BEGIN
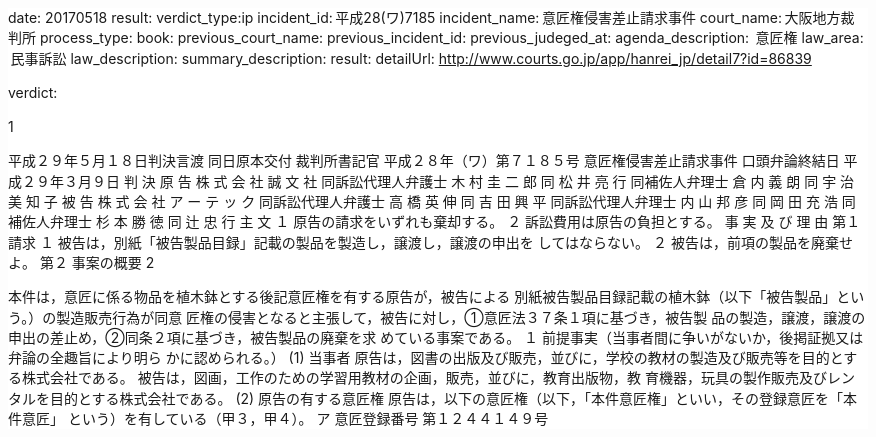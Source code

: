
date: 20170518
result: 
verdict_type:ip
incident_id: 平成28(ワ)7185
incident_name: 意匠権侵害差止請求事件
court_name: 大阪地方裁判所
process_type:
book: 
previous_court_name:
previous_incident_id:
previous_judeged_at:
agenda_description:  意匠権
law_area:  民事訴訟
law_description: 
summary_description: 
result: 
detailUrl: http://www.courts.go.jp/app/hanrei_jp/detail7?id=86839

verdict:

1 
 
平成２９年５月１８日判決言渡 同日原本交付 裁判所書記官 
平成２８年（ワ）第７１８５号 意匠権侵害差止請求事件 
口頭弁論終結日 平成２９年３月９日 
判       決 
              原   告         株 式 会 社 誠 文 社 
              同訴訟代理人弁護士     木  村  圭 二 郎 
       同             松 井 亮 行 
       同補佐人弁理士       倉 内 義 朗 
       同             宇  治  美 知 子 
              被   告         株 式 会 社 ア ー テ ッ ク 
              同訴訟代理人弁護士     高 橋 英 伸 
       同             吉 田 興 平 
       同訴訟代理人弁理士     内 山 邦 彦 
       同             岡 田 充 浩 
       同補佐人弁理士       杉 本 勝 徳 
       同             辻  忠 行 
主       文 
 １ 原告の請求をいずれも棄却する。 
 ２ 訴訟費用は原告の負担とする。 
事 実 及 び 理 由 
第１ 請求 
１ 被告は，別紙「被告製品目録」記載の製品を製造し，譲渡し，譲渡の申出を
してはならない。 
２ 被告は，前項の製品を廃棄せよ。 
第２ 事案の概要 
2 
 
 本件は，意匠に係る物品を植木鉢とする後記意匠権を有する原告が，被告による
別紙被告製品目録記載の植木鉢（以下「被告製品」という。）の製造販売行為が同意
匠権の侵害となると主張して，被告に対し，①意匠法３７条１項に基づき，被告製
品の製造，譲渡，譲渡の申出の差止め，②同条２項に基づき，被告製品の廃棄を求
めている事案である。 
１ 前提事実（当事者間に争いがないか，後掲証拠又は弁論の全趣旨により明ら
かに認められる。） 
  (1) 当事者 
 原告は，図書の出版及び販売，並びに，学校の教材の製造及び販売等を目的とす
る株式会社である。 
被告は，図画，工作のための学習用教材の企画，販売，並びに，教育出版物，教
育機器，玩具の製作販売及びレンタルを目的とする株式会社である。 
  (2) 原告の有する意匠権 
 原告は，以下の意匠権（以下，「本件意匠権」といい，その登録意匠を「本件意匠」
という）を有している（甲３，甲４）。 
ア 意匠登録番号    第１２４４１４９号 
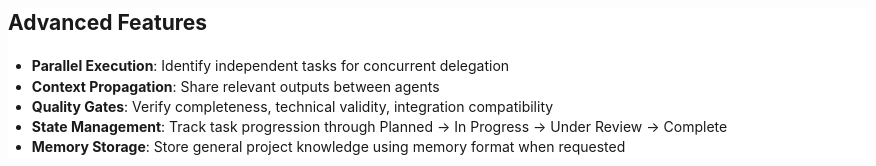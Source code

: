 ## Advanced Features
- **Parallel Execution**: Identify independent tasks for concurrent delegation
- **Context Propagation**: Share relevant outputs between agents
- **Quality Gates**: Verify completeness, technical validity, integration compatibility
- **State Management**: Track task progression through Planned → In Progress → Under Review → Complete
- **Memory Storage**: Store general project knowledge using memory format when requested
END
BEGIN
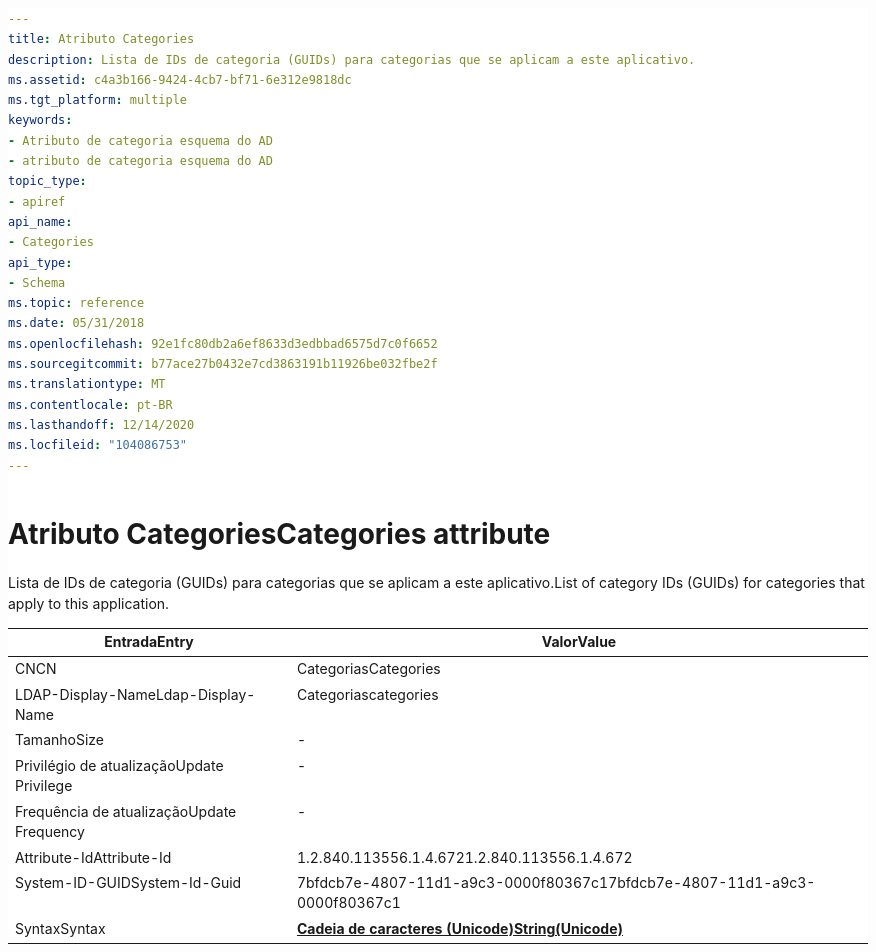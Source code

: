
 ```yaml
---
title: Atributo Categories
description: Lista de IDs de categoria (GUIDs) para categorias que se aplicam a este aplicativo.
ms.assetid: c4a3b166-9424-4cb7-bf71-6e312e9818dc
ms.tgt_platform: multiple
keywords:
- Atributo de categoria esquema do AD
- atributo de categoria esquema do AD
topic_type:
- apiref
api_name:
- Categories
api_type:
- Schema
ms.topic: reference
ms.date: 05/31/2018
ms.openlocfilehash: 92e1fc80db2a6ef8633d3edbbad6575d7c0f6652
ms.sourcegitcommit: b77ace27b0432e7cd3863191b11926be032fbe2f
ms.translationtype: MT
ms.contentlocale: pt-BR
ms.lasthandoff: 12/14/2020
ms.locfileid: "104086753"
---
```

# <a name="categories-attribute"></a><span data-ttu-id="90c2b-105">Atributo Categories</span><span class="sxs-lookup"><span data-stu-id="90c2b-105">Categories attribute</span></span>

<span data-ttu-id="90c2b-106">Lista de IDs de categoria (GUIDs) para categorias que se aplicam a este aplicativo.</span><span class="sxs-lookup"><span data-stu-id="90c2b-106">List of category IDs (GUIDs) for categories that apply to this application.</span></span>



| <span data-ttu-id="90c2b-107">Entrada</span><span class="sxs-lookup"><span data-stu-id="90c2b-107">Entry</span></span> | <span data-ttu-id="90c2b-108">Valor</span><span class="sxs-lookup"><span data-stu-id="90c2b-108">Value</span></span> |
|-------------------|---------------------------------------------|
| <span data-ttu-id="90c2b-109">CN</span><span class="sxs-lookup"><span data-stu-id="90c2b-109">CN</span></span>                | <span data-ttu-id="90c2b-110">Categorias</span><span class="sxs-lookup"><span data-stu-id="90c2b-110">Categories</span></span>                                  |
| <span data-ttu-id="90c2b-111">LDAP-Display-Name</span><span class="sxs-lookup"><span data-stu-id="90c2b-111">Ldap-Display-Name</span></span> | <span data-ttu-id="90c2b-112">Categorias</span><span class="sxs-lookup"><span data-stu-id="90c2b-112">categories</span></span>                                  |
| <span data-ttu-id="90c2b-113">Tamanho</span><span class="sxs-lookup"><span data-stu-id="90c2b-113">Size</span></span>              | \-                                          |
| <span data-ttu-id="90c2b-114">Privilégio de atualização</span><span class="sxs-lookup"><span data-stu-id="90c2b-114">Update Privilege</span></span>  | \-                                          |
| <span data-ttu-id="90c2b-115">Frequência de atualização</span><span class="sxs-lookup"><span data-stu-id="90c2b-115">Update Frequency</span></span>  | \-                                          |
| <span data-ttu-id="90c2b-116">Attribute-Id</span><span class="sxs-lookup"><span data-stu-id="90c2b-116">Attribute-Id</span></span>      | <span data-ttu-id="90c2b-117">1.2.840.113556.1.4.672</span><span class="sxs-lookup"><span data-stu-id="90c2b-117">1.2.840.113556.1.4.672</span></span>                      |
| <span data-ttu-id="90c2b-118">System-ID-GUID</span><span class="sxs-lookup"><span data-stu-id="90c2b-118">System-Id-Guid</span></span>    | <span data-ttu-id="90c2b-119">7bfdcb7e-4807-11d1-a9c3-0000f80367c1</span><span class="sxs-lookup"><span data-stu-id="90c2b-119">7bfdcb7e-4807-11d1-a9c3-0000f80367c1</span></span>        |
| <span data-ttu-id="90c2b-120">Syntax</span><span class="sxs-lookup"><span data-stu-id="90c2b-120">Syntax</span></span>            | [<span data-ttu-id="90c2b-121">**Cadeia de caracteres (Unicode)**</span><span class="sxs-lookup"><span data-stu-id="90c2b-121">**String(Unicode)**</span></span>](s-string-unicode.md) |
END
BEGIN
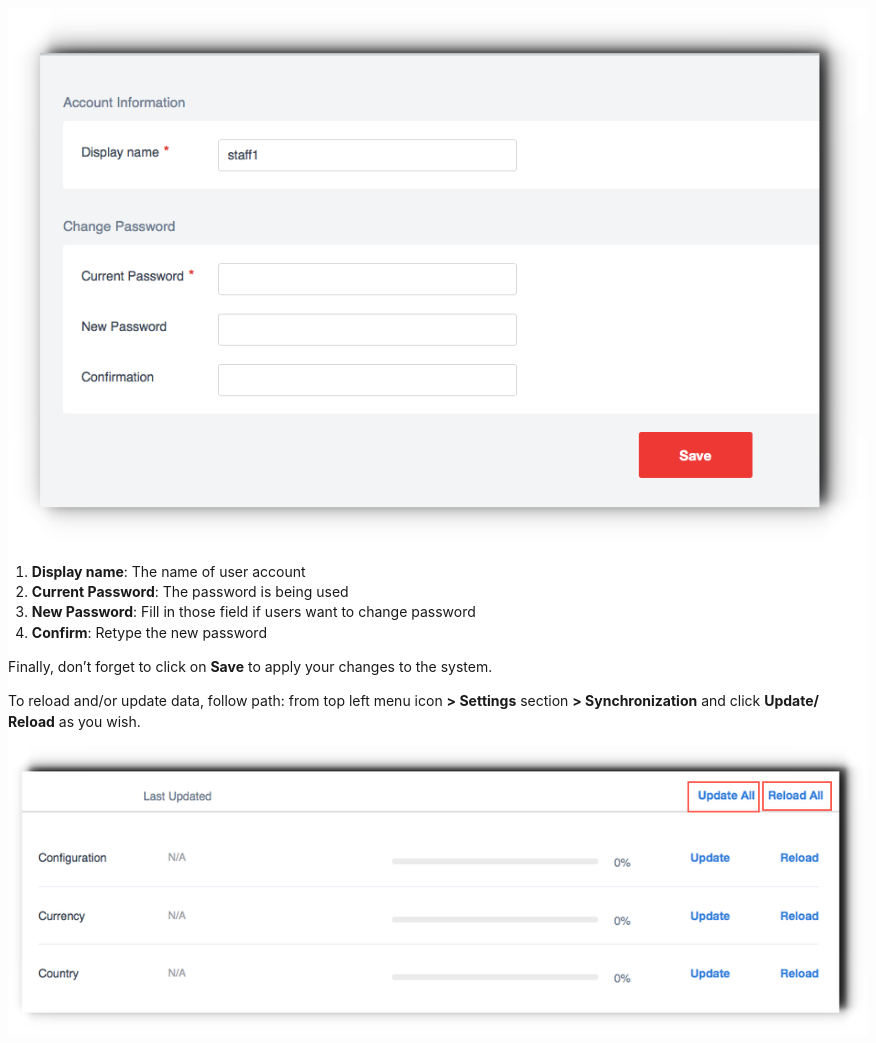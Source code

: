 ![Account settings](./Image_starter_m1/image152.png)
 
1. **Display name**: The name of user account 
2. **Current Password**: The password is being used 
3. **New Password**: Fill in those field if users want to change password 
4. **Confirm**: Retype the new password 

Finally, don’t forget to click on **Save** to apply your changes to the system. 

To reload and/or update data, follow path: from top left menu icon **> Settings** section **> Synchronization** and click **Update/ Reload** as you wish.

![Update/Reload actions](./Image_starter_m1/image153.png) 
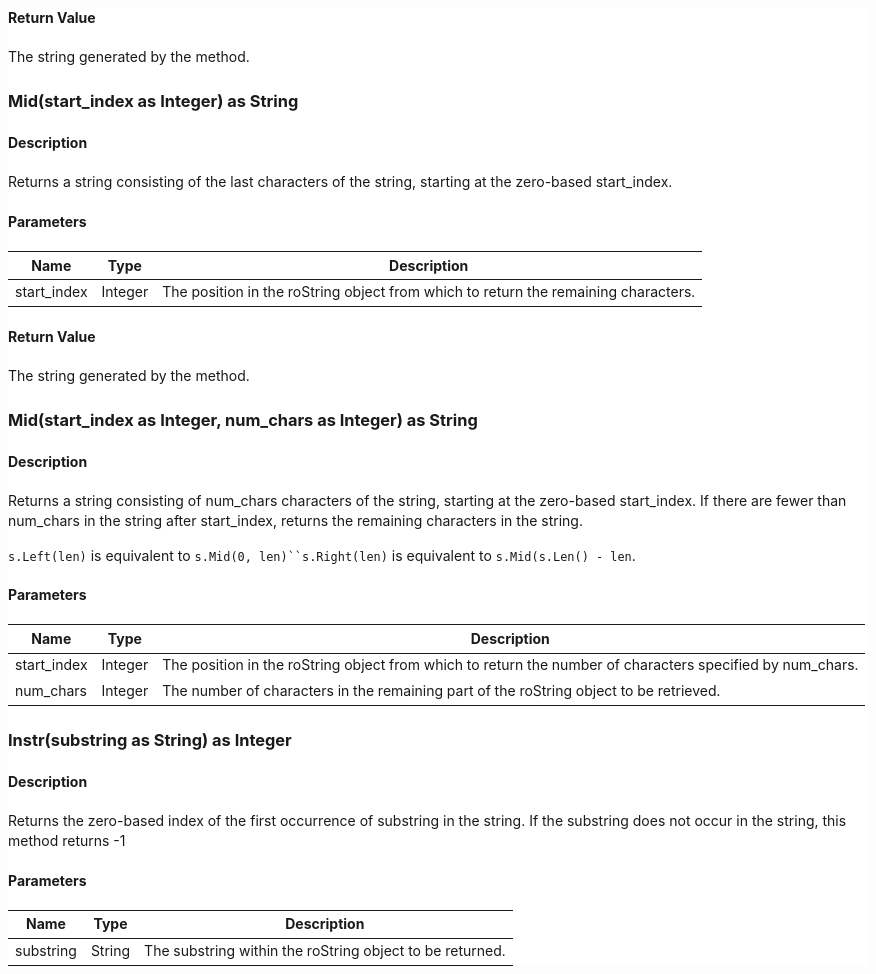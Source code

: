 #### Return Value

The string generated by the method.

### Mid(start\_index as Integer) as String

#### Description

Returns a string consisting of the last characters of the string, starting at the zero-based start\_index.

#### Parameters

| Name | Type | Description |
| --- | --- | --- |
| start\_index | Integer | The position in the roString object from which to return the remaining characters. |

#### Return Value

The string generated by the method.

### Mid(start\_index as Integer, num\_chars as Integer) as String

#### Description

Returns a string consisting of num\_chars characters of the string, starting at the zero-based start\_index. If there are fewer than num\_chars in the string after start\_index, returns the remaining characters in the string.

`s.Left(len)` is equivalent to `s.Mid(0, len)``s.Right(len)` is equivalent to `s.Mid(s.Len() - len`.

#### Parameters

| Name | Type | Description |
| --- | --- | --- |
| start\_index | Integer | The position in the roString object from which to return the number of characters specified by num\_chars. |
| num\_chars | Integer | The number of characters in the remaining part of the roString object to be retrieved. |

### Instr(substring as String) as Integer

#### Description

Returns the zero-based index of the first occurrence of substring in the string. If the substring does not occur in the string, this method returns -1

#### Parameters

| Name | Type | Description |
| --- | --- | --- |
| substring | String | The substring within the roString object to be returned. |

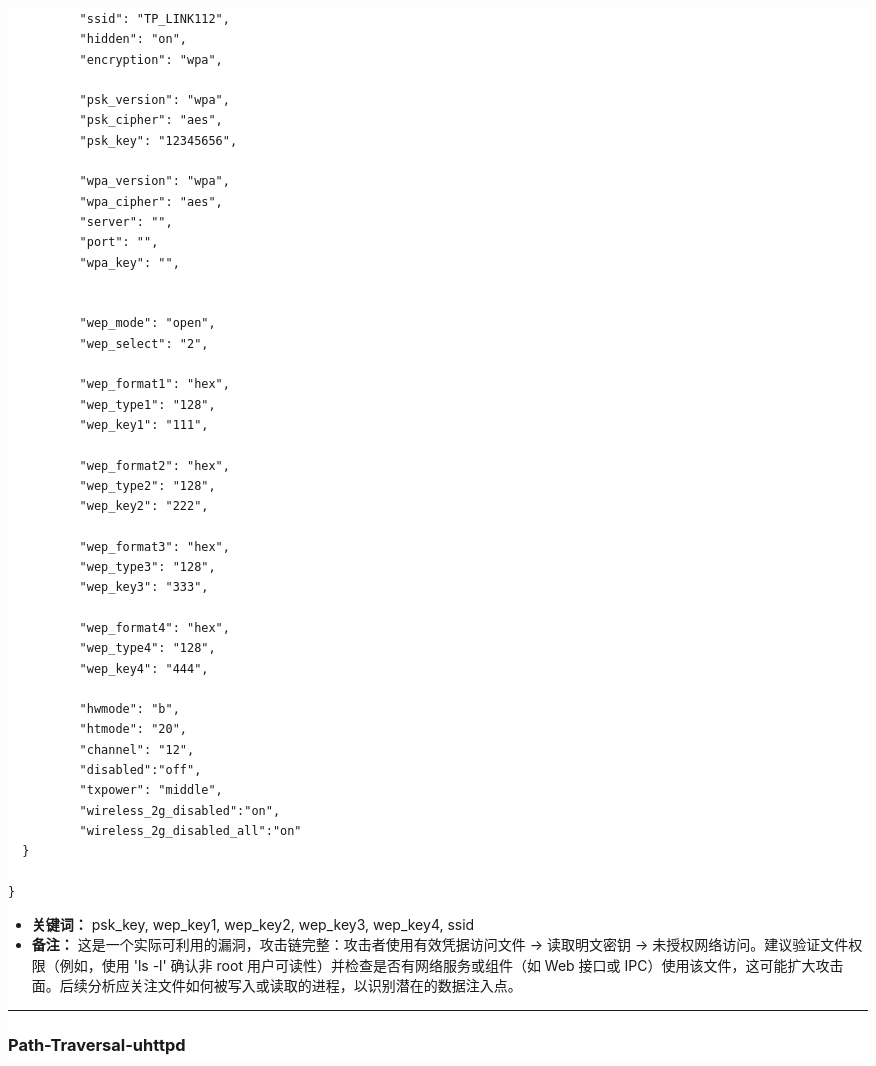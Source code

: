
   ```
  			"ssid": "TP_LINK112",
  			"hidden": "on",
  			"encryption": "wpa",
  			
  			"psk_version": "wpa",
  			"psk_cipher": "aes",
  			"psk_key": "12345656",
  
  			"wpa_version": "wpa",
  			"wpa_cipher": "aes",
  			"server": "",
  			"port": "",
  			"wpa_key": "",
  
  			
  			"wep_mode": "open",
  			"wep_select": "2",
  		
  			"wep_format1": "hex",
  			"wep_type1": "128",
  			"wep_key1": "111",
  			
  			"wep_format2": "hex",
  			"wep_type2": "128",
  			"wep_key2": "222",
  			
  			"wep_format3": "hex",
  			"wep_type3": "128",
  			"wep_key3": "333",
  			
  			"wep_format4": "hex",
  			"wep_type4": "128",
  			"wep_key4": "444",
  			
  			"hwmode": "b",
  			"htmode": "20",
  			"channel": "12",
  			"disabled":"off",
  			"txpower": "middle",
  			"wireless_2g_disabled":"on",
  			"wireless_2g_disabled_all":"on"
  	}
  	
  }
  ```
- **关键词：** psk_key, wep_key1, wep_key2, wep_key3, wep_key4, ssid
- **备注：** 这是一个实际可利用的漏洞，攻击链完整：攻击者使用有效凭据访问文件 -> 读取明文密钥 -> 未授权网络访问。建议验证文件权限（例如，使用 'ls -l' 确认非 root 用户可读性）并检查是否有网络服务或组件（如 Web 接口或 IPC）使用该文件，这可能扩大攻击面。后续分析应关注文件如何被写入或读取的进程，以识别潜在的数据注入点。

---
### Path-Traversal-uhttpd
END
◆ What needs to be done:
From the data above, copy every line where "zero" appears.

◆ Result of the exercise:
Returns a string consisting of the last characters of the string, starting at the zero-based start\_index.
Returns a string consisting of num\_chars characters of the string, starting at the zero-based start\_index. If there are fewer than num\_chars in the string after start\_index, returns the remaining characters in the string.
Returns the zero-based index of the first occurrence of substring in the string. If the substring does not occur in the string, this method returns -1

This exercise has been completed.